I was on the rota to celebrate the Midday Mass yesterday. I had a choice of readings; The normal, day-to-day Lectionary contained two fine readings; the first from the Epistle of Saint James......

"Suppose a man comes into your synagogue, beautifully dressed and with a gold ring on, and at the same time a poor man comes in, in shabby clothes, and you take notice of the well-dressed man, and say, ‘Come this way to the best seats’; then you tell the poor man, ‘Stand over there’ or ‘You can sit on the floor by my foot-rest.’ Can’t you see that you have used two different standards?"

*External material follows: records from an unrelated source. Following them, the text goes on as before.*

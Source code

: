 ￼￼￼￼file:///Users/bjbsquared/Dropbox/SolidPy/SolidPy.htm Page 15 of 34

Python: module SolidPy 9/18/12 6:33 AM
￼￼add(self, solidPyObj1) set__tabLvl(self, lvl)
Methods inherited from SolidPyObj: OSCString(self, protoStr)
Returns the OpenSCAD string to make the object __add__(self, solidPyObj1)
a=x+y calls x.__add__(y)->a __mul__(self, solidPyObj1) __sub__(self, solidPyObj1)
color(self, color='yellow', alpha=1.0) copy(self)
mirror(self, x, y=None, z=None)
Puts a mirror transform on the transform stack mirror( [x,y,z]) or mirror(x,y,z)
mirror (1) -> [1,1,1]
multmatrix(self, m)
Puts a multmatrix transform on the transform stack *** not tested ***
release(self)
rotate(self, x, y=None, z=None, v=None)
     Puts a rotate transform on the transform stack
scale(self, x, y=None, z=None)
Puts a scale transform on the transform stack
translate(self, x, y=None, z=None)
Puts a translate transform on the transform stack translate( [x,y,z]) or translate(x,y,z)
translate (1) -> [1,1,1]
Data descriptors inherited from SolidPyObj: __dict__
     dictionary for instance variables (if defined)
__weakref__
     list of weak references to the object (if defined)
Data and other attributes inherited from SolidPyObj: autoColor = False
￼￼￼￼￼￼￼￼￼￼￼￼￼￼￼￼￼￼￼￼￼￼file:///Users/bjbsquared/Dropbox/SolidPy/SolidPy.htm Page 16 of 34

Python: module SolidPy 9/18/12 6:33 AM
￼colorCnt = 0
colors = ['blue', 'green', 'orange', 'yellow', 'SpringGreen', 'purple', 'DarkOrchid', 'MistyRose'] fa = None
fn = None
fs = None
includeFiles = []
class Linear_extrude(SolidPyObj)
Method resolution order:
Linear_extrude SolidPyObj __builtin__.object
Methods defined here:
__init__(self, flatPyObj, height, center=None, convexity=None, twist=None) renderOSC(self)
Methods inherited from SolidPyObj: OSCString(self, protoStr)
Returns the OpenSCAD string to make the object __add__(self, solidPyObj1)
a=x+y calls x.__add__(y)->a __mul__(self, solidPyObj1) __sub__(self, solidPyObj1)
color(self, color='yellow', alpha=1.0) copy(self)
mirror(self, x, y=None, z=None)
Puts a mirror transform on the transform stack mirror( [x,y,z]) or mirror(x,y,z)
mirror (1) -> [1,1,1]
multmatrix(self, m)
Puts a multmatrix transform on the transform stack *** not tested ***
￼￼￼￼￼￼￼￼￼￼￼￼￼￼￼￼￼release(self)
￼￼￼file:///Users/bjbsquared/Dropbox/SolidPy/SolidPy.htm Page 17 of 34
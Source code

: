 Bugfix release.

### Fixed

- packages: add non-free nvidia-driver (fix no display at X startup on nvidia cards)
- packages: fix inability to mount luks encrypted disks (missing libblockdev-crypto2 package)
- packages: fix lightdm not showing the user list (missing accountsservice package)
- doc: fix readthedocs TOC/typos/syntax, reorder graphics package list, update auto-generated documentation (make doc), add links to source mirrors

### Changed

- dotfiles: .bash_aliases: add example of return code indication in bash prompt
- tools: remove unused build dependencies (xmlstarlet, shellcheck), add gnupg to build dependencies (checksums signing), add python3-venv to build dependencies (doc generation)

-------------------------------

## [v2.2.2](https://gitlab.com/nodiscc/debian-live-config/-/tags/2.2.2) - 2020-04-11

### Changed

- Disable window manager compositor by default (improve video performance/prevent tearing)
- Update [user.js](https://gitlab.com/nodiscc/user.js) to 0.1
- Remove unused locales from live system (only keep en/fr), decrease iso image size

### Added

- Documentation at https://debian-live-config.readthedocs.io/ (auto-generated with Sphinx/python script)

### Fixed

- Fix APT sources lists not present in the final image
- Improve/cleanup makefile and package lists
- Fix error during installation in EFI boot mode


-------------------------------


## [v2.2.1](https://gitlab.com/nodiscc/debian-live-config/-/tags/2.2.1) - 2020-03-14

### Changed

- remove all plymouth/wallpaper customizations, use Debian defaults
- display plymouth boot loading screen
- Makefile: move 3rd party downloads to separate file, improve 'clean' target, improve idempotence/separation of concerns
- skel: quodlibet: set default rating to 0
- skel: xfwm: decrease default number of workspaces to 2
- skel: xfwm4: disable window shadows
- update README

James doesn't mince his words, does he?

and then Our Lord Himself in Matthew's Gospel is also a bit direct to poor old Peter, who was desperately trying to say and do the right thing:

"........He rebuked Peter and said to him,

‘Get behind me, Satan! Because the way you think

is not God’s way but man’s!’

But then there was one of those little square devices in the Lectionary

with an alternative recommendation that


Who were they?

I didn't know until yesterday - so here goes......

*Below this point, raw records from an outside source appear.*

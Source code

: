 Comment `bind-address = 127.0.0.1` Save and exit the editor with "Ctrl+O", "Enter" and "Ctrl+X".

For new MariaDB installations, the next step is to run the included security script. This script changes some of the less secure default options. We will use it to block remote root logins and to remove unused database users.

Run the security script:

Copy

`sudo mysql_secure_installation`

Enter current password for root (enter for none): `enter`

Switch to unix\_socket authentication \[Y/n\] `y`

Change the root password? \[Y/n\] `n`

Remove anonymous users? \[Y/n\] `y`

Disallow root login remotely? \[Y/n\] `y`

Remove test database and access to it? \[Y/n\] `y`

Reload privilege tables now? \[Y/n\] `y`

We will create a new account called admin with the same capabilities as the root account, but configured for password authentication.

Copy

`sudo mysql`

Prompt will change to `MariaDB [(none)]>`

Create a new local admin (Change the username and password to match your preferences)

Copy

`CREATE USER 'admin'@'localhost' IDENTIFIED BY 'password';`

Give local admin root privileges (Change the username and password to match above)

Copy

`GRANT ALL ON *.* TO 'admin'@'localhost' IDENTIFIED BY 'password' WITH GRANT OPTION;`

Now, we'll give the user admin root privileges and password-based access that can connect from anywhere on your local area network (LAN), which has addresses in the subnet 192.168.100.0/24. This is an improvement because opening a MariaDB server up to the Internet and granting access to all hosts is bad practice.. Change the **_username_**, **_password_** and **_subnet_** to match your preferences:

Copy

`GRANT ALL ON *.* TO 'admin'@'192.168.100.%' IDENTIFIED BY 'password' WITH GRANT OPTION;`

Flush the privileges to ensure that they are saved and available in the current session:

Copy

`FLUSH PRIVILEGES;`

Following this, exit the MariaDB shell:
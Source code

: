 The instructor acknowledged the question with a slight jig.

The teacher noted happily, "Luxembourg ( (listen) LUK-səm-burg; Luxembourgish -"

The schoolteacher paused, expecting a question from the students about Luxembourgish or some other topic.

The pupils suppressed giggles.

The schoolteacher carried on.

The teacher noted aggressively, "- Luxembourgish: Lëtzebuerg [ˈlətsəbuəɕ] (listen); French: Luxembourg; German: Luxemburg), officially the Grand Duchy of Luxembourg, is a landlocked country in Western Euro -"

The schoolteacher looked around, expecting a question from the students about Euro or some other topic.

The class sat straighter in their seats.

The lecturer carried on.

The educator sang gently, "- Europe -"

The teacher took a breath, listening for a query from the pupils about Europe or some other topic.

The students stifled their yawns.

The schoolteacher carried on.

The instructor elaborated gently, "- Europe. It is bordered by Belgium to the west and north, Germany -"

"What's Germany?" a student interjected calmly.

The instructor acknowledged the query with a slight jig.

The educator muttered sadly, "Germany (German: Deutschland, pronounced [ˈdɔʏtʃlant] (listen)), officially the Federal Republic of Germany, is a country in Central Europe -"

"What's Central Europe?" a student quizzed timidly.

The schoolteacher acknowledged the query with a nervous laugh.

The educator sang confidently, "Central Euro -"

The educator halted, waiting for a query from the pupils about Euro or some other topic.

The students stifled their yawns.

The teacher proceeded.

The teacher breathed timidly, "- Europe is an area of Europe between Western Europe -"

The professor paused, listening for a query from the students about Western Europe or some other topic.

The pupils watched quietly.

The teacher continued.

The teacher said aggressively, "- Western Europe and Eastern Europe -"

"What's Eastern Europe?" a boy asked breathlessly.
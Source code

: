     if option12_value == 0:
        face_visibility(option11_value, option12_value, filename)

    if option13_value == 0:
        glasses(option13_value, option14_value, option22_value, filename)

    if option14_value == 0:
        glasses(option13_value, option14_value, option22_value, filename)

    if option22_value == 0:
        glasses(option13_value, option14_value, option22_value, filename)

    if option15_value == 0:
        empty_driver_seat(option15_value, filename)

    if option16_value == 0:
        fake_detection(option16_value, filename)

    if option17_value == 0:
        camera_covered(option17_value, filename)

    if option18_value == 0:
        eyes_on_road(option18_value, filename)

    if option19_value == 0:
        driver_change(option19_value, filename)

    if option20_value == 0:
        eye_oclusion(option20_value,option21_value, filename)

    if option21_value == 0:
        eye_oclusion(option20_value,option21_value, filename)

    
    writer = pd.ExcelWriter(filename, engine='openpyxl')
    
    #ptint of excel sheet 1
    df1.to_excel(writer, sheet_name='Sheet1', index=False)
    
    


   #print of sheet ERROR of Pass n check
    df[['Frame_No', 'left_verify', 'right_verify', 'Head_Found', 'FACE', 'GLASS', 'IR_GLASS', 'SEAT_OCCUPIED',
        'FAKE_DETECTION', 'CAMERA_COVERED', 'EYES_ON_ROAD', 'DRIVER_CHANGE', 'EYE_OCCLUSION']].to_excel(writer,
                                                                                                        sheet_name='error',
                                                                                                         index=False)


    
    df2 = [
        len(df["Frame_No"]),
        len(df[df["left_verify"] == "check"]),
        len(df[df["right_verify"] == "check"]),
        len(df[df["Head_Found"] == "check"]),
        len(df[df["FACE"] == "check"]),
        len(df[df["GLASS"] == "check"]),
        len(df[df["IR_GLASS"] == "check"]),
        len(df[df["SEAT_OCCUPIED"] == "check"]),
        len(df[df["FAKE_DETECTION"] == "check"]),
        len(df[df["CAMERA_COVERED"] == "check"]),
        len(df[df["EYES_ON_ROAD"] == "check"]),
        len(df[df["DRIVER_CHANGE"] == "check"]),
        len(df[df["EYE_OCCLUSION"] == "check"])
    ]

Guilds in the medieval world drew together

craftsmen of similar skills and professions to enable their members

to learn, promote, and protect their trade.

Guilds offered mutual assistance to their members that no individual could replicate.

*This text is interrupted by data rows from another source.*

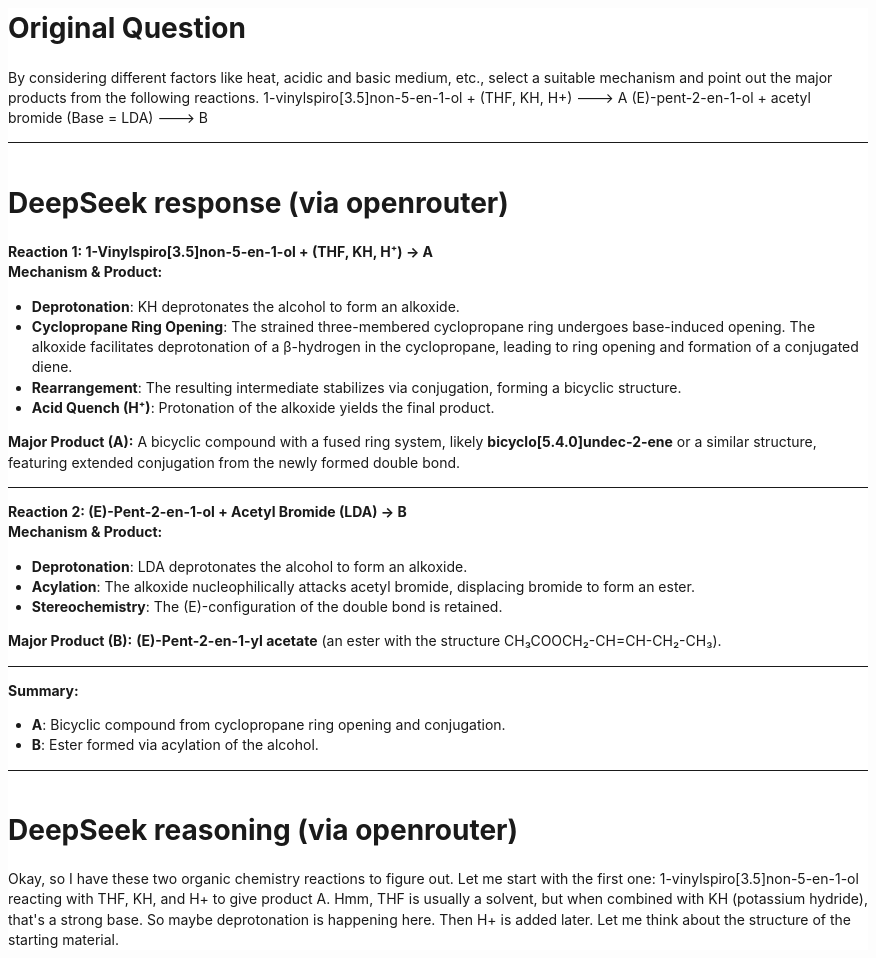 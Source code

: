 # Original Question

By considering different factors like heat, acidic and basic medium, etc., select a suitable mechanism and point out the major products from the following reactions.
1-vinylspiro[3.5]non-5-en-1-ol + (THF, KH, H+) ---> A
(E)-pent-2-en-1-ol + acetyl bromide (Base = LDA) ---> B

---

# DeepSeek response (via openrouter)

**Reaction 1: 1-Vinylspiro[3.5]non-5-en-1-ol + (THF, KH, H⁺) → A**  
**Mechanism & Product:**  
- **Deprotonation**: KH deprotonates the alcohol to form an alkoxide.  
- **Cyclopropane Ring Opening**: The strained three-membered cyclopropane ring undergoes base-induced opening. The alkoxide facilitates deprotonation of a β-hydrogen in the cyclopropane, leading to ring opening and formation of a conjugated diene.  
- **Rearrangement**: The resulting intermediate stabilizes via conjugation, forming a bicyclic structure.  
- **Acid Quench (H⁺)**: Protonation of the alkoxide yields the final product.  

**Major Product (A):** A bicyclic compound with a fused ring system, likely **bicyclo[5.4.0]undec-2-ene** or a similar structure, featuring extended conjugation from the newly formed double bond.  

---

**Reaction 2: (E)-Pent-2-en-1-ol + Acetyl Bromide (LDA) → B**  
**Mechanism & Product:**  
- **Deprotonation**: LDA deprotonates the alcohol to form an alkoxide.  
- **Acylation**: The alkoxide nucleophilically attacks acetyl bromide, displacing bromide to form an ester.  
- **Stereochemistry**: The (E)-configuration of the double bond is retained.  

**Major Product (B):** **(E)-Pent-2-en-1-yl acetate** (an ester with the structure CH₃COOCH₂-CH=CH-CH₂-CH₃).  

---

**Summary:**  
- **A**: Bicyclic compound from cyclopropane ring opening and conjugation.  
- **B**: Ester formed via acylation of the alcohol.

---

# DeepSeek reasoning (via openrouter)

Okay, so I have these two organic chemistry reactions to figure out. Let me start with the first one: 1-vinylspiro[3.5]non-5-en-1-ol reacting with THF, KH, and H+ to give product A. Hmm, THF is usually a solvent, but when combined with KH (potassium hydride), that's a strong base. So maybe deprotonation is happening here. Then H+ is added later. Let me think about the structure of the starting material.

On the 17th February we remember seven young men

who belonged to a merchant guild in Florence, Italy, in the Thirteenth Century.

These seven men were serious Christians.

They loved God, and in addition to their Guild membership

they placed themselves under the protection of Our Lady

as members of the Confraternity of the Blessed Virgin,

where their spiritual exercises were guided by a wise and educated priest,

Peter of Verona, who encouraged their devotion.

In 1240, these seven noblemen of Florence

mutually decided to withdraw from the city to a quiet place

for prayer and direct service of God.

After the members of the Confraternity experienced mystical visions of Our Lady, there was nothing left to do except abandon their worldly concerns,

set aside money for their families to live without their help,

and leave the busy city for a solitary life in the nearby mountains.

The Seven fasted, prayed, and lived lives of such extreme austerity

that a visiting cardinal admonished them to stop living like dogs.

Over time they adopted a rule based on that of Saint Augustine,

accepted new recruits and elected leaders,

and spread themselves throughout Italy and beyond.

They took the name of the Order of Servants of the Blessed Virgin Mary,

also known as the Servants of Mary, or Servites.

Community members combined monastic life and active ministry;

In the monastery, they led a life of prayer, work and silence,

while in the active apostolate they engaged in parochial work, teaching, preaching, and other ministerial activities.

The time in which the seven Servite founders lived

is comparable to the situation in which we find ourselves today.

It is “the best of times and the worst of times,”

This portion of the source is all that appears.